Along with differentiation characteristics, cell shape was evaluated. The alteration in nuclear morphology can be seen in the actin fiber alignment results (Fig. 5c). The application of peristalsis resulted in an even distribution of fiber alignment uniformly across 0–180°, while strain and perfusion aligned across one or two axes. Specifically, hMSCs have been shown to align perpendicularly to strain which is evident in our results with the majority of strain cells aligning along the 30° axis [Nam et al., 2019]. In addition to actin alignment in response to mechanical stimulation, our results also indicate an increase in nuclear circularity, particularly in peristalsis (Fig. 5b). hMSCs in their stem-like state have an inherently elongated nuclei which would output a value less than 1 [Ankam et al., 2018], while differentiating hMSCs approach 1. Ultimately, in comparing our findings with the hMSCs to well-established data, we have shown that the mechanics within the peristalsis bioreactor impact cells differently, dependent on the mechanical stimuli (perfusion, strain, or peristalsis), in terms of gene expression, α-smooth muscle actin expression, alignment and nuclear morphology [Ito et al., 2007; Song et al., 2007; Zhao et al., 2007; Mishra et al., 2008; Robin et al., 2013; Elsafadi et al., 2016; Nam et al., 2019].
Peristalsis is central to many smooth muscle organs, including the gastrointestinal tract, uterus, and ureters, and is comprised of multi-axial strain (radial and axial strain) and shear stress. Our new peristalsis bioreactor design combining finite element modeling with rapid prototyping delivers multi-axial strain and concurrent shear stress to cells seeded on a biocompatible membrane. hMSCs, widely used in tissue engineering and regenerative medicine, sensed and responded to peristalsis within the bioreactor uniquely. A bioreactor such as ours will allow the kinematics of peristalsis to be replicated in several in vitro processes, including regenerative engineering and biomanufacturing.

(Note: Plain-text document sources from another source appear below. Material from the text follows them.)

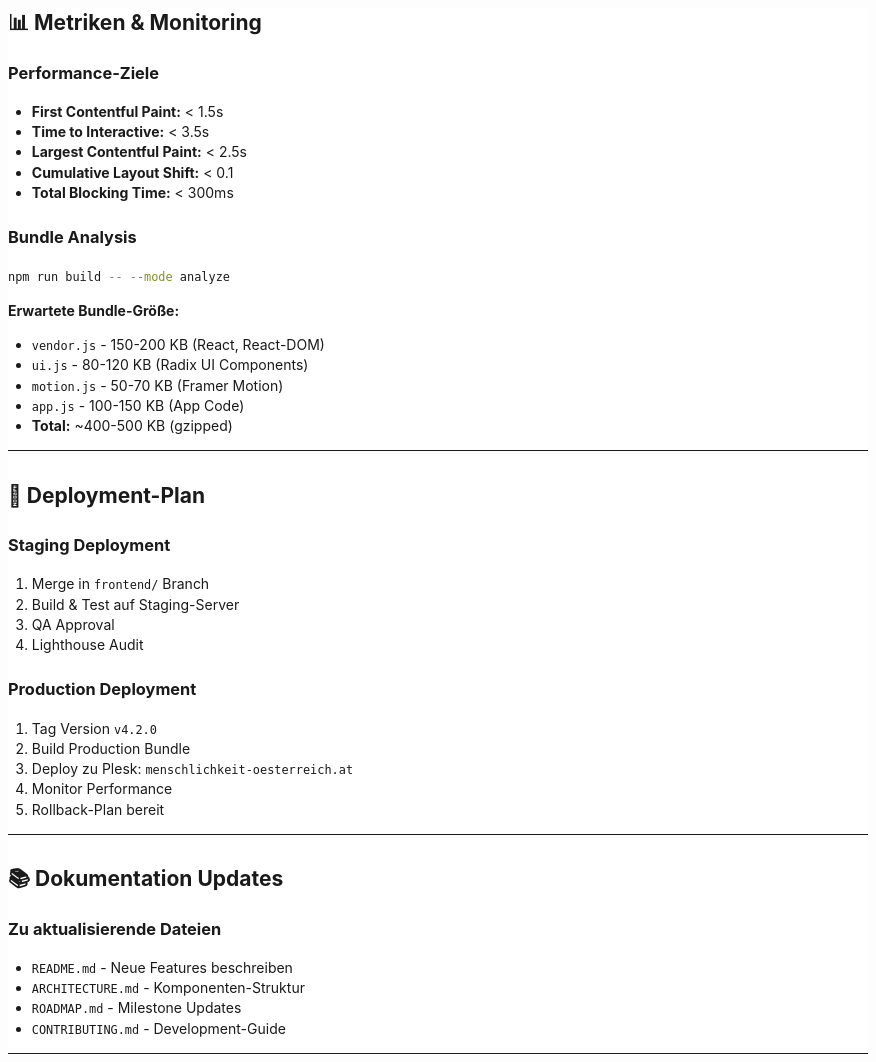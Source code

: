 
## 📊 Metriken & Monitoring

### Performance-Ziele
- **First Contentful Paint:** < 1.5s
- **Time to Interactive:** < 3.5s
- **Largest Contentful Paint:** < 2.5s
- **Cumulative Layout Shift:** < 0.1
- **Total Blocking Time:** < 300ms

### Bundle Analysis
```bash
npm run build -- --mode analyze
```

**Erwartete Bundle-Größe:**
- `vendor.js` - 150-200 KB (React, React-DOM)
- `ui.js` - 80-120 KB (Radix UI Components)
- `motion.js` - 50-70 KB (Framer Motion)
- `app.js` - 100-150 KB (App Code)
- **Total:** ~400-500 KB (gzipped)

---

## 🚀 Deployment-Plan

### Staging Deployment
1. Merge in `frontend/` Branch
2. Build & Test auf Staging-Server
3. QA Approval
4. Lighthouse Audit

### Production Deployment
1. Tag Version `v4.2.0`
2. Build Production Bundle
3. Deploy zu Plesk: `menschlichkeit-oesterreich.at`
4. Monitor Performance
5. Rollback-Plan bereit

---

## 📚 Dokumentation Updates

### Zu aktualisierende Dateien
- `README.md` - Neue Features beschreiben
- `ARCHITECTURE.md` - Komponenten-Struktur
- `ROADMAP.md` - Milestone Updates
- `CONTRIBUTING.md` - Development-Guide

---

Furthermore, the bioreactor is tunable and amenable to the study of mechano-transduction-related processes involved in development and disease across several organ systems.
Statement of Ethics
The results reported in this manuscript did not involve human or animal subjects.
Conflict of Interest Statement
The authors have no conflicts of interest to disclose.

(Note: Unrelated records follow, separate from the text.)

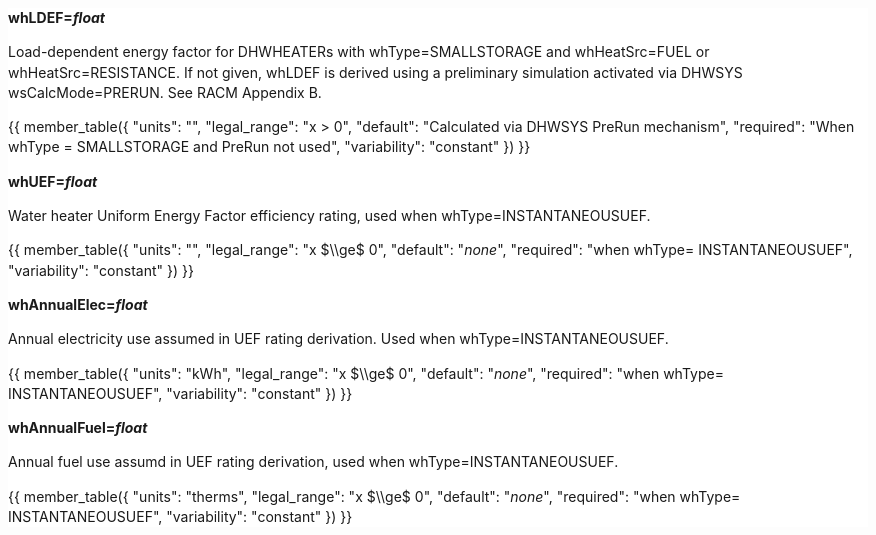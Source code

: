 **whLDEF=*float***

Load-dependent energy factor for DHWHEATERs with whType=SMALLSTORAGE and whHeatSrc=FUEL
or whHeatSrc=RESISTANCE.  If not given, whLDEF is derived using a preliminary simulation
activated via DHWSYS wsCalcMode=PRERUN.  See RACM Appendix B.

{{
  member_table({
    "units": "",
    "legal_range": "x $>$ 0", 
    "default": "Calculated via DHWSYS PreRun mechanism",
    "required": "When whType = SMALLSTORAGE and PreRun not used",
    "variability": "constant" 
  })
}}

**whUEF=*float***

Water heater Uniform Energy Factor efficiency rating, used when whType=INSTANTANEOUSUEF.

{{
  member_table({
    "units": "",
    "legal_range": "x $\\ge$ 0", 
    "default": "*none*",
    "required": "when whType= INSTANTANEOUSUEF",
    "variability": "constant" 
  })
}}

**whAnnualElec=*float***

Annual electricity use assumed in UEF rating derivation.  Used when whType=INSTANTANEOUSUEF.

{{
  member_table({
    "units": "kWh",
    "legal_range": "x $\\ge$ 0", 
    "default": "*none*",
    "required": "when whType= INSTANTANEOUSUEF",
    "variability": "constant" 
  })
}}

**whAnnualFuel=*float***

Annual fuel use assumd in UEF rating derivation, used when whType=INSTANTANEOUSUEF.

{{
  member_table({
    "units": "therms",
    "legal_range": "x $\\ge$ 0", 
    "default": "*none*",
    "required": "when whType= INSTANTANEOUSUEF",
    "variability": "constant" 
  })
}}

This work was supported by the Texas A&M University Department of Biomedical Engineering and the Texas A&M Engineering Experiment Station (S.R.), and NIH R00HL138288 (R.A.).
S.R. and L.Z.C. designed the bioreactor, L.Z.C. and D.N. prototyped the bioreactor, performed computational models of shear stress and experimentally validated strain. A.J.C., L.Z.C., and D.N. contributed to design refinements, prototyping process parameter refinements supervised by S.B.M. D.N. performed all operational programming of microprocessors and bioreactor control, and additionally performed all automated cellular morphometry and analysis thereof. A.J.C. performed all biological experiments and downstream analysis of cells exposed to bioreactors. H.B. performed all the finite element modeling, supervised by R.A. S.R. conceived the project, designed experiments, and oversaw operational analysis, data acquisition and interpretation. A.J.C., L.Z.C., D.N., and S.R. wrote initial drafts of the manuscript, which were critically reviewed and revised by R.A., H.B., and S.B.M. All authors agreed on the final submission of this manuscript.
Data Availability Statement
Data supporting the findings of this study are available from the corresponding author upon reasonable request.